Traditional approaches work but they are not general enough. For example, an organisation wants to resolve the google-collections VS guava conflict resolution problem in all projects. Starting from Gradle 2.2 it is possible to declare that certain module was replaced by other. This enables organisations to include the information about module replacement in the corporate plugin suite and resolve the problem holistically for all Gradle-powered projects in the enterprise.

dependencies {
    modules {
        module("com.google.collections:google-collections") {
            replacedBy("com.google.guava:guava")
        }
    }
}

For more examples and detailed API, please refer to the DSL reference for ComponentMetadataHandler.

What happens when we declare that "google-collections" are replaced by "guava"? Gradle can use this information for conflict resolution. Gradle will consider every version of "guava" newer/better than any version of "google-collections". Also, Gradle will ensure that only guava jar is present in the classpath / resolved file list. Please note that if only "google-collections" appears in the dependency graph (e.g. no "guava") Gradle will not eagerly replace it with "guava". Module replacement is an information that Gradle uses for resolving conflicts. If there is no conflict (e.g. only "google-collections" or only "guava" in the graph) the replacement information is not used.

Currently it is not possible to declare that certain modules is replaced by a set of modules. However, it is possible to declare that multiple modules are replaced by a single module.

You can fine-tune certain aspects of caching using the ResolutionStrategy for a configuration.

By default, Gradle caches dynamic versions for 24 hours. To change how long Gradle will cache the resolved version for a dynamic version, use:

configurations.all {
    resolutionStrategy.cacheDynamicVersionsFor 10, 'minutes'
}

By default, Gradle caches changing modules for 24 hours. To change how long Gradle will cache the meta-data and artifacts for a changing module, use:

configurations.all {
    resolutionStrategy.cacheChangingModulesFor 4, 'hours'
}

For more details, take a look at the API documentation for ResolutionStrategy.

There is another way to deal with transitive dependencies without XML descriptor files. You can do this with Gradle, but we don't recommend it. We mention it for the sake of completeness and comparison with other build tools.

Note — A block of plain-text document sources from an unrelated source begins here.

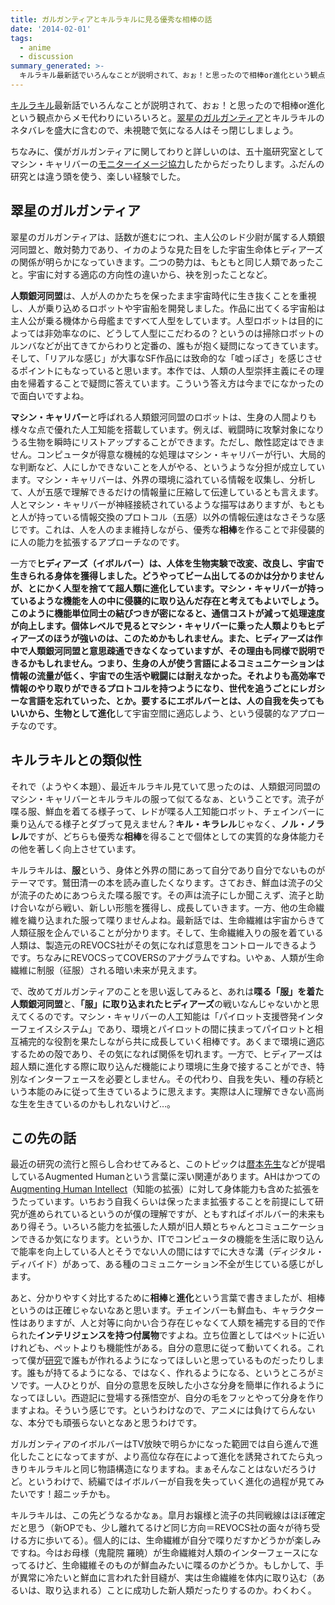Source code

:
 ```yaml
---
title: ガルガンティアとキルラキルに見る優秀な相棒の話
date: '2014-02-01'
tags:
  - anime
  - discussion
summary_generated: >-
  キルラキル最新話でいろんなことが説明されて、おぉ！と思ったので相棒or進化という観点からメモ代わりにいろいろと。翠星のガルガンティアとキルラキルのネタバレを盛大に含むので、未視聴で気になる人はそっ閉じしましょう。ちなみに、僕がガルガンティアに関してわりと詳しいのは、五十嵐研...
---
```


[キルラキル](http://www.kill-la-kill.jp/)最新話でいろんなことが説明されて、おぉ！と思ったので相棒or進化という観点からメモ代わりにいろいろと。[翠星のガルガンティア](http://gargantia.jp/)とキルラキルのネタバレを盛大に含むので、未視聴で気になる人はそっ閉じしましょう。

ちなみに、僕がガルガンティアに関してわりと詳しいのは、五十嵐研究室としてマシン・キャリバーの[モニターイメージ協力](https://twitter.com/gar_anime/status/323413743155441666 "【翠星のガルガンティア・みんなでストリーム第1話】③チェインバーのモニターは球状の立体ホログラフモニターです。技術的な可能性について東京大学五十嵐研究室さんにアドバイスを頂きました。 IG平澤")したからだったりします。ふだんの研究とは違う頭を使う、楽しい経験でした。

## 翠星のガルガンティア

翠星のガルガンティアは、話数が進むにつれ、主人公のレド少尉が属する人類銀河同盟と、敵対勢力であり、イカのような見た目をした宇宙生命体ヒディアーズの関係が明らかになっていきます。二つの勢力は、もともと同じ人類であったこと。宇宙に対する適応の方向性の違いから、袂を別ったことなど。

**人類銀河同盟**は、人が人のかたちを保ったまま宇宙時代に生き抜くことを重視し、人が乗り込めるロボットや宇宙船を開発しました。作品に出てくる宇宙船は主人公が乗る機体から母艦まですべて人型をしています。人型ロボットは目的によっては非効率なのに、どうして人型にこだわるの？というのは掃除ロボットのルンバなどが出てきてからわりと定番の、誰もが抱く疑問になってきています。そして、「リアルな感じ」が大事なSF作品には致命的な「嘘っぽさ」を感じさせるポイントにもなっていると思います。本作では、人類の人型崇拝主義にその理由を帰着することで疑問に答えています。こういう答え方は今までになかったので面白いですよね。

**マシン・キャリバー**と呼ばれる人類銀河同盟のロボットは、生身の人間よりも様々な点で優れた人工知能を搭載しています。例えば、戦闘時に攻撃対象になりうる生物を瞬時にリストアップすることができます。ただし、敵性認定はできません。コンピュータが得意な機械的な処理はマシン・キャリバーが行い、大局的な判断など、人にしかできないことを人がやる、というような分担が成立しています。マシン・キャリバーは、外界の環境に溢れている情報を収集し、分析して、人が五感で理解できるだけの情報量に圧縮して伝達しているとも言えます。人とマシン・キャリバーが神経接続されているような描写はありますが、もともと人が持っている情報交換のプロトコル（五感）以外の情報伝達はなさそうな感じです。これは、人を人のまま維持しながら、優秀な**相棒**を作ることで非侵襲的に人の能力を拡張するアプローチなのです。

一方で**ヒディアーズ（イボルバー）**は、人体を生物実験で改変、改良し、宇宙で生きられる身体を獲得しました。どうやってビーム出してるのかは分かりませんが、とにかく人型を捨てて超人類に進化しています。マシン・キャリバーが持っているような機能を人の中に侵襲的に取り込んだ存在と考えてもよいでしょう。このように機能単位同士の結びつきが密になると、通信コストが減って処理速度が向上します。個体レベルで見るとマシン・キャリバーに乗った人類よりもヒディアーズのほうが強いのは、このためかもしれません。また、ヒディアーズは作中で人類銀河同盟と意思疎通できなくなっていますが、その理由も同様で説明できるかもしれません。つまり、生身の人が使う言語によるコミュニケーションは情報の流量が低く、宇宙での生活や戦闘には耐えなかった。それよりも高効率で情報のやり取りができるプロトコルを持つようになり、世代を追うごとにレガシーな言語を忘れていった、とか。要するにエボルバーとは、人の自我を失ってもいいから、生物として**進化**して宇宙空間に適応しよう、という侵襲的なアプローチなのです。

## キルラキルとの類似性

それで（ようやく本題）、最近キルラキル見ていて思ったのは、人類銀河同盟のマシン・キャリバーとキルラキルの服って似てるなぁ、ということです。流子が喋る服、鮮血を着てる様子って、レドが喋る人工知能ロボット、チェインバーに乗り込んでる様子とダブって見えません？**キル・キラレル**じゃなく、**ノル・ノラレル**ですが、どちらも優秀な**相棒**を得ることで個体としての実質的な身体能力その他を著しく向上させています。

キルラキルは、**服**という、身体と外界の間にあって自分であり自分でないものがテーマです。鷲田清一の本を読み直したくなります。さておき、鮮血は流子の父が流子のためにあつらえた喋る服です。その声は流子にしか聞こえず、流子と助け合いながら戦い、新しい形態を獲得し、成長していきます。一方、他の生命繊維を織り込まれた服って喋りませんよね。最新話では、生命繊維は宇宙からきて人類征服を企んでいることが分かります。そして、生命繊維入りの服を着ている人類は、製造元のREVOCS社がその気になれば意思をコントロールできるようです。ちなみにREVOCSってCOVERSのアナグラムですね。いやぁ、人類が生命繊維に制服（征服）される暗い未来が見えます。

で、改めてガルガンティアのことを思い返してみると、あれは**喋る「服」を着た人類銀河同盟**と、**「服」に取り込まれたヒディアーズ**の戦いなんじゃないかと思えてくるのです。マシン・キャリバーの人工知能は「パイロット支援啓発インターフェイスシステム」であり、環境とパイロットの間に挟まってパイロットと相互補完的な役割を果たしながら共に成長していく相棒です。あくまで環境に適応するための殻であり、その気になれば関係を切れます。一方で、ヒディアーズは超人類に進化する際に取り込んだ機能により環境に生身で接することができ、特別なインターフェースを必要としません。その代わり、自我を失い、種の存続という本能のみに従って生きているように思えます。実際は人に理解できない高尚な生を生きているのかもしれないけど…。

## この先の話

最近の研究の流行と照らし合わせてみると、このトピックは[暦本先生](http://lab.rekimoto.org/)などが提唱しているAugmented Humanという言葉に深い関連があります。AHはかつての[Augmenting Human Intellect](http://www.dougengelbart.org/pubs/augment-3906.html "Augmenting Human Intellect: A Conceptual Framework")（知能の拡張）に対して身体能力も含めた拡張をうたっています。いちおう自我くらいは保ったまま拡張することを前提にして研究が進められているというのが僕の理解ですが、ともすればイボルバー的未来もあり得そう。いろいろ能力を拡張した人類が旧人類とちゃんとコミュニケーションできるか気になります。というか、ITでコンピュータの機能を生活に取り込んで能率を向上している人とそうでない人の間にはすでに大きな溝（ディジタル・ディバイド）があって、ある種のコミュニケーション不全が生じている感じがします。

あと、分かりやすく対比するために**相棒**と**進化**という言葉で書きましたが、相棒というのは正確じゃないなあと思います。チェインバーも鮮血も、キャラクター性はありますが、人と対等に向かい合う存在じゃなくて人類を補完する目的で作られた**インテリジェンスを持つ付属物**ですよね。立ち位置としてはペットに近いけれども、ペットよりも機能性がある。自分の意思に従って動いてくれる。これって僕が[研究](http://junkato.jp/ja/)で誰もが作れるようになってほしいと思っているものだったりします。誰もが持てるようになる、ではなく、作れるようになる、というところがミソです。一人ひとりが、自分の意思を反映した小さな分身を簡単に作れるようになってほしい。西遊記に登場する孫悟空が、自分の毛をフッとやって分身を作りますよね。そういう感じです。というわけなので、アニメには負けてらんないな、本分でも頑張らないとなあと思うわけです。

ガルガンティアのイボルバーはTV放映で明らかになった範囲では自ら進んで進化したことになってますが、より高位な存在によって進化を誘発されてたら丸っきりキルラキルと同じ物語構造になりますね。まぁそんなことはないだろうけど。というわけで、続編ではイボルバーが自我を失っていく進化の過程が見てみたいです！超ニッチかも。

キルラキルは、この先どうなるかなぁ。皐月お嬢様と流子の共同戦線はほぼ確定だと思う（新OPでも、少し離れてるけど同じ方向＝REVOCS社の面々が待ち受ける方に歩いてる）。個人的には、生命繊維が自分で喋りだすかどうかが楽しみですね。今はお母様（鬼龍院 羅暁）が生命繊維対人類のインターフェースになってるけど、生命繊維そのものが鮮血みたいに喋るのかどうか。もしかして、手が異常に冷たいと鮮血に言われた針目縫が、実は生命繊維を体内に取り込む（あるいは、取り込まれる）ことに成功した新人類だったりするのか。わくわく。
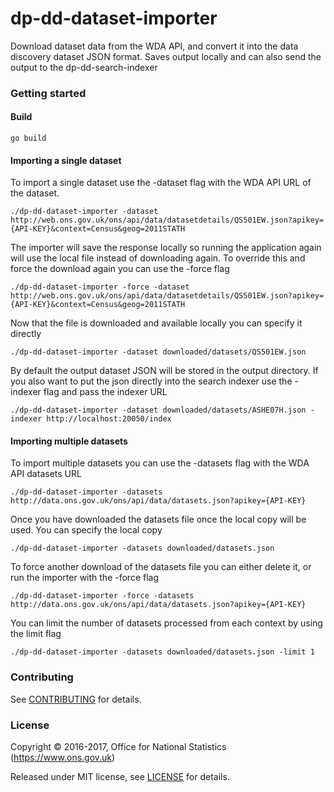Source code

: dp-dd-dataset-importer
================

Download dataset data from the WDA API, and convert it into the data discovery dataset JSON format. 
Saves output locally and can also send the output to the dp-dd-search-indexer

### Getting started

#### Build

```
go build
```

#### Importing a single dataset

To import a single dataset use the -dataset flag with the WDA API URL of the dataset.
``` 
./dp-dd-dataset-importer -dataset http://web.ons.gov.uk/ons/api/data/datasetdetails/QS501EW.json?apikey={API-KEY}&context=Census&geog=2011STATH
```
The importer will save the response locally so running the application again will use the local file instead of downloading again. To override this and force the download again you can use the -force flag
``` 
./dp-dd-dataset-importer -force -dataset http://web.ons.gov.uk/ons/api/data/datasetdetails/QS501EW.json?apikey={API-KEY}&context=Census&geog=2011STATH
```
Now that the file is downloaded and available locally you can specify it directly
``` 
./dp-dd-dataset-importer -dataset downloaded/datasets/QS501EW.json
```
By default the output dataset JSON will be stored in the output directory. If you also want to put the json directly into the search indexer use the -indexer flag and pass the indexer URL
```
./dp-dd-dataset-importer -dataset downloaded/datasets/ASHE07H.json -indexer http://localhost:20050/index 
```

#### Importing multiple datasets

To import multiple datasets you can use the -datasets flag with the WDA API datasets URL
```
./dp-dd-dataset-importer -datasets http://data.ons.gov.uk/ons/api/data/datasets.json?apikey={API-KEY}
```
Once you have downloaded the datasets file once the local copy will be used. You can specify the local copy
```
./dp-dd-dataset-importer -datasets downloaded/datasets.json
```
To force another download of the datasets file you can either delete it, or run the importer with the -force flag
```
./dp-dd-dataset-importer -force -datasets http://data.ons.gov.uk/ons/api/data/datasets.json?apikey={API-KEY}
```
You can limit the number of datasets processed from each context by using the limit flag
```
./dp-dd-dataset-importer -datasets downloaded/datasets.json -limit 1
```

### Contributing

See [CONTRIBUTING](CONTRIBUTING.md) for details.

### License

Copyright © 2016-2017, Office for National Statistics (https://www.ons.gov.uk)

Released under MIT license, see [LICENSE](LICENSE.md) for details.
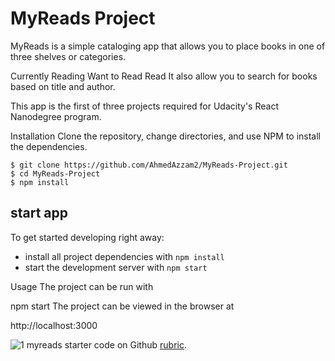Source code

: # MyReads Project
MyReads is a simple cataloging app that allows you to place books in one of three shelves or categories.

Currently Reading
Want to Read
Read
It also allow you to search for books based on title and author.

This app is the first of three projects required for Udacity's React Nanodegree program.
 
Installation
Clone the repository, change directories, and use NPM to install the dependencies.

```
$ git clone https://github.com/AhmedAzzam2/MyReads-Project.git
$ cd MyReads-Project
$ npm install
```

## start app

To get started developing right away:

- install all project dependencies with `npm install`
- start the development server with `npm start`

Usage
The project can be run with

npm start
The project can be viewed in the browser at

http://localhost:3000


![1](Screenshots%5CScreenshot%202022-05-07%20085824.jpg)
 myreads starter code on Github [rubric](https://github.com/udacity/nd0191-c1-myreads/).
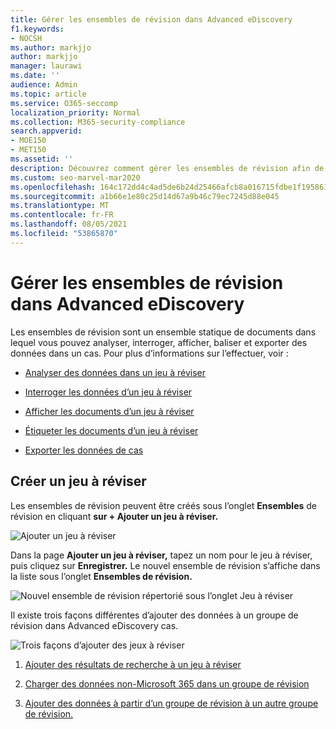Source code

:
 ```yaml
---
title: Gérer les ensembles de révision dans Advanced eDiscovery
f1.keywords:
- NOCSH
ms.author: markjjo
author: markjjo
manager: laurawi
ms.date: ''
audience: Admin
ms.topic: article
ms.service: O365-seccomp
localization_priority: Normal
ms.collection: M365-security-compliance
search.appverid:
- MOE150
- MET150
ms.assetid: ''
description: Découvrez comment gérer les ensembles de révision afin de pouvoir analyser, interroger, afficher, baliser et exporter des données dans Advanced eDiscovery cas.
ms.custom: seo-marvel-mar2020
ms.openlocfilehash: 164c172dd4c4ad5de6b24d25466afcb8a016715fdbe1f1958616afe823aeb487
ms.sourcegitcommit: a1b66e1e80c25d14d67a9b46c79ec7245d88e045
ms.translationtype: MT
ms.contentlocale: fr-FR
ms.lasthandoff: 08/05/2021
ms.locfileid: "53865870"
---
```

# <a name="manage-review-sets-in-advanced-ediscovery"></a>Gérer les ensembles de révision dans Advanced eDiscovery

Les ensembles de révision sont un ensemble statique de documents dans lequel vous pouvez analyser, interroger, afficher, baliser et exporter des données dans un cas. Pour plus d’informations sur l’effectuer, voir :

- [Analyser des données dans un jeu à réviser](analyzing-data-in-review-set.md)

- [Interroger les données d’un jeu à réviser](review-set-search.md)

- [Afficher les documents d’un jeu à réviser](view-documents-in-review-set.md)

- [Étiqueter les documents d’un jeu à réviser](tagging-documents.md)

- [Exporter les données de cas](exporting-data-ediscover20.md)

## <a name="create-a-review-set"></a>Créer un jeu à réviser

Les ensembles de révision peuvent être créés sous l’onglet **Ensembles** de révision en cliquant **sur + Ajouter un jeu à réviser.**

![Ajouter un jeu à réviser](../media/f45c51d9-585d-47d1-b7fb-0288715e0b6a.png)

Dans la page **Ajouter un jeu à réviser,** tapez un nom pour le jeu à réviser, puis cliquez sur **Enregistrer.** Le nouvel ensemble de révision s’affiche dans la liste sous l’onglet **Ensembles de révision.**

![Nouvel ensemble de révision répertorié sous l’onglet Jeu à réviser](../media/AeDnewreviewset.png)

Il existe trois façons différentes d’ajouter des données à un groupe de révision dans Advanced eDiscovery cas.

![Trois façons d’ajouter des jeux à réviser](../media/1f1f4efd-c03b-4255-bc3d-df358e56549c.png)

1. [Ajouter des résultats de recherche à un jeu à réviser](add-data-to-review-set.md)

2. [Charger des données non-Microsoft 365 dans un groupe de révision](load-non-Office-365-data-into-a-review-set.md)

3. [Ajouter des données à partir d’un groupe de révision à un autre groupe de révision.](add-data-to-review-set-from-another-review-set.md)
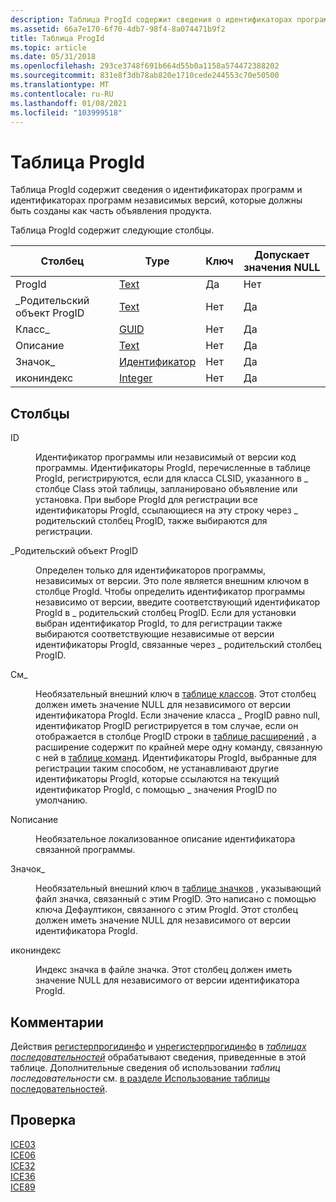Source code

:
 ```yaml
---
description: Таблица ProgId содержит сведения о идентификаторах программ и идентификаторах программ независимых версий, которые должны быть созданы как часть объявления продукта.
ms.assetid: 66a7e170-6f70-4db7-98f4-8a074471b9f2
title: Таблица ProgId
ms.topic: article
ms.date: 05/31/2018
ms.openlocfilehash: 293ce3748f691b664d55b0a1158a574472388202
ms.sourcegitcommit: 831e8f3db78ab820e1710cede244553c70e50500
ms.translationtype: MT
ms.contentlocale: ru-RU
ms.lasthandoff: 01/08/2021
ms.locfileid: "103999518"
---
```

# <a name="progid-table"></a>Таблица ProgId

Таблица ProgId содержит сведения о идентификаторах программ и идентификаторах программ независимых версий, которые должны быть созданы как часть объявления продукта.

Таблица ProgId содержит следующие столбцы.



| Столбец         | Type                         | Ключ | Допускает значения NULL |
|----------------|------------------------------|-----|----------|
| ProgId         | [Text](text.md)             | Да   | Нет        |
| \_Родительский объект ProgID | [Text](text.md)             | Нет   | Да        |
| Класс\_        | [GUID](guid.md)             | Нет   | Да        |
| Описание    | [Text](text.md)             | Нет   | Да        |
| Значок\_         | [Идентификатор](identifier.md) | Нет   | Да        |
| икониндекс      | [Integer](integer.md)       | Нет   | Да        |



 

## <a name="columns"></a>Столбцы

<dl> <dt>

<span id="ProgId"></span><span id="progid"></span><span id="PROGID"></span>ID
</dt> <dd>

Идентификатор программы или независимый от версии код программы. Идентификаторы ProgId, перечисленные в таблице ProgId, регистрируются, если для класса CLSID, указанного в \_ столбце Class этой таблицы, запланировано объявление или установка. При выборе ProgId для регистрации все идентификаторы ProgId, ссылающиеся на эту строку через \_ родительский столбец ProgID, также выбираются для регистрации.

</dd> <dt>

<span id="ProgId_Parent"></span><span id="progid_parent"></span><span id="PROGID_PARENT"></span>\_Родительский объект ProgID
</dt> <dd>

Определен только для идентификаторов программы, независимых от версии. Это поле является внешним ключом в столбце ProgId. Чтобы определить идентификатор программы независимо от версии, введите соответствующий идентификатор ProgId в \_ родительский столбец ProgID. Если для установки выбран идентификатор ProgId, то для регистрации также выбираются соответствующие независимые от версии идентификаторы ProgId, связанные через \_ родительский столбец ProgID.

</dd> <dt>

<span id="Class_"></span><span id="class_"></span><span id="CLASS_"></span>См\_
</dt> <dd>

Необязательный внешний ключ в [таблице классов](class-table.md). Этот столбец должен иметь значение NULL для независимого от версии идентификатора ProgId. Если значение класса \_ ProgID равно null, идентификатор ProgID регистрируется в том случае, если он отображается в столбце ProgID строки в [таблице расширений](extension-table.md) , а расширение содержит по крайней мере одну команду, связанную с ней в [таблице команд](verb-table.md). Идентификаторы ProgId, выбранные для регистрации таким способом, не устанавливают другие идентификаторы ProgId, которые ссылаются на текущий идентификатор ProgId, с помощью \_ значения ProgID по умолчанию.

</dd> <dt>

<span id="Description"></span><span id="description"></span><span id="DESCRIPTION"></span>Nописание
</dt> <dd>

Необязательное локализованное описание идентификатора связанной программы.

</dd> <dt>

<span id="Icon_"></span><span id="icon_"></span><span id="ICON_"></span>Значок\_
</dt> <dd>

Необязательный внешний ключ в [таблице значков](icon-table.md) , указывающий файл значка, связанный с этим ProgID. Это написано с помощью ключа Дефаултикон, связанного с этим ProgId. Этот столбец должен иметь значение NULL для независимого от версии идентификатора ProgId.

</dd> <dt>

<span id="IconIndex"></span><span id="iconindex"></span><span id="ICONINDEX"></span>икониндекс
</dt> <dd>

Индекс значка в файле значка. Этот столбец должен иметь значение NULL для независимого от версии идентификатора ProgId.

</dd> </dl>

## <a name="remarks"></a>Комментарии

Действия [регистерпрогидинфо](registerprogidinfo-action.md) и [унрегистерпрогидинфо](unregisterprogidinfo-action.md) в [*таблицах последовательностей*](s-gly.md) обрабатывают сведения, приведенные в этой таблице. Дополнительные сведения об использовании *таблиц последовательности* см. [в разделе Использование таблицы последовательностей](using-a-sequence-table.md).

## <a name="validation"></a>Проверка

<dl>

[ICE03](ice03.md)  
[ICE06](ice06.md)  
[ICE32](ice32.md)  
[ICE36](ice36.md)  
[ICE89](ice89.md)  
</dl>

The trick is to use only artifact dependencies and group them in lists. This will directly express your first level dependencies and your transitive dependencies (see Section 23.4.8, “Optional attributes”). The problem with this is that Gradle dependency management will see this as specifying all dependencies as first level dependencies. The dependency reports won't show your real dependency graph and the compile task uses all dependencies, not just the first level dependencies. All in all, your build is less maintainable and reliable than it could be when using client modules, and you don't gain anything.